***** Input data

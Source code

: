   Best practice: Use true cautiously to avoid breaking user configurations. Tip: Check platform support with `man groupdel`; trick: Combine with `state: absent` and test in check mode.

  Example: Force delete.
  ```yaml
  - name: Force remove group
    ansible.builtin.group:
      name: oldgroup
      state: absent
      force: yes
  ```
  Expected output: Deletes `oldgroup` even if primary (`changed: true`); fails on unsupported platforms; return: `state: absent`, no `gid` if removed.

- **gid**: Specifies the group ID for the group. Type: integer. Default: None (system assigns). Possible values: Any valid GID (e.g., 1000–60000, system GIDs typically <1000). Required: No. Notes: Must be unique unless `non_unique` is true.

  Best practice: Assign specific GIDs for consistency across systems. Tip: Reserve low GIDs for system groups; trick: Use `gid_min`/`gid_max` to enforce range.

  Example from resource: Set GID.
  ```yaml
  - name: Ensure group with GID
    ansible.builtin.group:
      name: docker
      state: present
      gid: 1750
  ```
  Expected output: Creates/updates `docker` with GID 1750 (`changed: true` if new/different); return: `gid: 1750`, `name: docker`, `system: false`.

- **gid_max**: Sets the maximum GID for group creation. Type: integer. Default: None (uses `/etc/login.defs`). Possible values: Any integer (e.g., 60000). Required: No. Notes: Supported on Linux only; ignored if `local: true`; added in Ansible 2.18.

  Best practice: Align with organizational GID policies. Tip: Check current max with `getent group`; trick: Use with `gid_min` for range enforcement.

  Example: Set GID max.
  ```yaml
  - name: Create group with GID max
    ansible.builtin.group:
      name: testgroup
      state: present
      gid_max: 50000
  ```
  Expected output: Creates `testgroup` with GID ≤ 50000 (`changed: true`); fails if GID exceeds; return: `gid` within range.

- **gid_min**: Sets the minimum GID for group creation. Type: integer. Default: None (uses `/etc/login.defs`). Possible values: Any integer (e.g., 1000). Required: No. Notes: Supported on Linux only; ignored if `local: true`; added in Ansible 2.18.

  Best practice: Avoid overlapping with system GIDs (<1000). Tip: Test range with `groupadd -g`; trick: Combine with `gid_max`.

**********

Work order
Read the data above and pull out each line that holds the string "testgroup".

Finished exercise
      name: testgroup
  Expected output: Creates `testgroup` with GID ≤ 50000 (`changed: true`); fails if GID exceeds; return: `gid` within range.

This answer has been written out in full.